[Saved entries]

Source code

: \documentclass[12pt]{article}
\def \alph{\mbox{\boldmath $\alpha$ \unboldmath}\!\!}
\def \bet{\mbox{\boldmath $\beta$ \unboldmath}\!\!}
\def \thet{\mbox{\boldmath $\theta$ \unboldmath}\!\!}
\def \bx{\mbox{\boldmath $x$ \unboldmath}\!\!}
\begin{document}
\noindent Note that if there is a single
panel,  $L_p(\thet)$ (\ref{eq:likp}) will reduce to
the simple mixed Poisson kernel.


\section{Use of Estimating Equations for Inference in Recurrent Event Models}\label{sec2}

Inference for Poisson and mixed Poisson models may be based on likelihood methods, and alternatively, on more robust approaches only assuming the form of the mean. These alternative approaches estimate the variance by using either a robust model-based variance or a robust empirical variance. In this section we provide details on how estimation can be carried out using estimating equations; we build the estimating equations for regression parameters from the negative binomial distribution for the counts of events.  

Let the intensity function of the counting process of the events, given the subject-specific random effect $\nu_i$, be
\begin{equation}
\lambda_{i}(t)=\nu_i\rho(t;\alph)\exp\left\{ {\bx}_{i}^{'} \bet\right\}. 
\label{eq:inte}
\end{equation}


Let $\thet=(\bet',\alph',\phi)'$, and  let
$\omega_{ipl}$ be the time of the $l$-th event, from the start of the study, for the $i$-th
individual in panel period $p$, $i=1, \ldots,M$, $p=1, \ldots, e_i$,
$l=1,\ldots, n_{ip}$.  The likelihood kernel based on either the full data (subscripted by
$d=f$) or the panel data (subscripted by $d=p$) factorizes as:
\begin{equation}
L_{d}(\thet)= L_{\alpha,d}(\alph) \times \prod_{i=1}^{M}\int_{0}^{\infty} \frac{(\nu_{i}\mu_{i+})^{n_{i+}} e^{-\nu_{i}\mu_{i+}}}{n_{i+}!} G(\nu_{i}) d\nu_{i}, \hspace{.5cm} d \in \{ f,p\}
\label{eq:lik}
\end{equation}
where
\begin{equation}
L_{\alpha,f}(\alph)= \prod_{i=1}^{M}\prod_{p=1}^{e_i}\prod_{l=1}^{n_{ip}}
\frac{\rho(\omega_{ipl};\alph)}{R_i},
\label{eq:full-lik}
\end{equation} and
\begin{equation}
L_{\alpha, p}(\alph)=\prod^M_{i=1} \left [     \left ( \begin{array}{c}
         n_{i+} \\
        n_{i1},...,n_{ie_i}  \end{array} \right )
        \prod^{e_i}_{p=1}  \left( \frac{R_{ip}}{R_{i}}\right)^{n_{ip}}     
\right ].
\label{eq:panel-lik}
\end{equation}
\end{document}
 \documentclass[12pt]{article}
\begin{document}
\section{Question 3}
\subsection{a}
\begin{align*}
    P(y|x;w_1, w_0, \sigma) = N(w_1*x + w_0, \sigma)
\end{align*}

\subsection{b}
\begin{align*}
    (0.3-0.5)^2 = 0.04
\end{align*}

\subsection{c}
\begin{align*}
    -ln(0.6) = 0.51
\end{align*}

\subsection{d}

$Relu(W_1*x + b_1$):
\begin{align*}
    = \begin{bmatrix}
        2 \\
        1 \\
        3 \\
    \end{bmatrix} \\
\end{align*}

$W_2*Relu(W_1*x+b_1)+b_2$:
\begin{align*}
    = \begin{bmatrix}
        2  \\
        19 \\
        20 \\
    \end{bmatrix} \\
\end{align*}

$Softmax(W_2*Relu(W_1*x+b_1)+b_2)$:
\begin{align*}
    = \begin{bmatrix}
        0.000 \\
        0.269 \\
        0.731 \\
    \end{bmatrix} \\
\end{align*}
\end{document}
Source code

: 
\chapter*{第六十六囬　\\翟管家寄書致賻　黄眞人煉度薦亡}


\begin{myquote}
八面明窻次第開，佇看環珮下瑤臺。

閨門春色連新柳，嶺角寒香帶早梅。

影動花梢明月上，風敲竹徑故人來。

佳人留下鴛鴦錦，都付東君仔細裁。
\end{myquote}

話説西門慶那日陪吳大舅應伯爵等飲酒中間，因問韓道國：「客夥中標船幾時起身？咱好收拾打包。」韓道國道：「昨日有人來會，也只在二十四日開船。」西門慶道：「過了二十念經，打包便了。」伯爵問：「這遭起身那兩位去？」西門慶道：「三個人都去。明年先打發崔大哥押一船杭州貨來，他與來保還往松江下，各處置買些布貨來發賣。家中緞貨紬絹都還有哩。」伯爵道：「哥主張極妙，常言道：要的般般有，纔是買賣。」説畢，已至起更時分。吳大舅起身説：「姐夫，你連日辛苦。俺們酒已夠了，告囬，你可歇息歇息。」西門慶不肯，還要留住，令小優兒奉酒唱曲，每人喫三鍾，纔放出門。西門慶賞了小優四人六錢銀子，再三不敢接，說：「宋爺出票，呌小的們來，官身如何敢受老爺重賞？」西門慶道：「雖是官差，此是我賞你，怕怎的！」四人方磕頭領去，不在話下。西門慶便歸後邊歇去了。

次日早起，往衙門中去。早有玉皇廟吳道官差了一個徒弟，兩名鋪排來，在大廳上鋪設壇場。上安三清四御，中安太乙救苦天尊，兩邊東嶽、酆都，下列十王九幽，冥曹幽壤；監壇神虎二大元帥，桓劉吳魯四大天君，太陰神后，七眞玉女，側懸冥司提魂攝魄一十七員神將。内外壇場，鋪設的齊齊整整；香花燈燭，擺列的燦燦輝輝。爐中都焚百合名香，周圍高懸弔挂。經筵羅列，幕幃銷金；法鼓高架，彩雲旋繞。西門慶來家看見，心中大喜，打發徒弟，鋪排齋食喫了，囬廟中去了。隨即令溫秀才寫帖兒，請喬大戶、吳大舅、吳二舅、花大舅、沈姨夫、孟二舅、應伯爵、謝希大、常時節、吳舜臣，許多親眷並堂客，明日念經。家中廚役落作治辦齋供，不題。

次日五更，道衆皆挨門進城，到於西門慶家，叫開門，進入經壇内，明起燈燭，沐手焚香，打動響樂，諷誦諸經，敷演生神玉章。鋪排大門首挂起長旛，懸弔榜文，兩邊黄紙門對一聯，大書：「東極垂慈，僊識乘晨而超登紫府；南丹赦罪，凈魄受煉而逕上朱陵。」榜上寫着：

> [Exercise directions]
Nothing but the lines from the first line of the data through the line with "of Estimating Equations" should be returned, exactly as they appear, both ends included.

> [Solution below]
Source code

: \documentclass[12pt]{article}
\def \alph{\mbox{\boldmath $\alpha$ \unboldmath}\!\!}
\def \bet{\mbox{\boldmath $\beta$ \unboldmath}\!\!}
\def \thet{\mbox{\boldmath $\theta$ \unboldmath}\!\!}
\def \bx{\mbox{\boldmath $x$ \unboldmath}\!\!}
\begin{document}
\noindent Note that if there is a single
panel,  $L_p(\thet)$ (\ref{eq:likp}) will reduce to
the simple mixed Poisson kernel.


\section{Use of Estimating Equations for Inference in Recurrent Event Models}\label{sec2}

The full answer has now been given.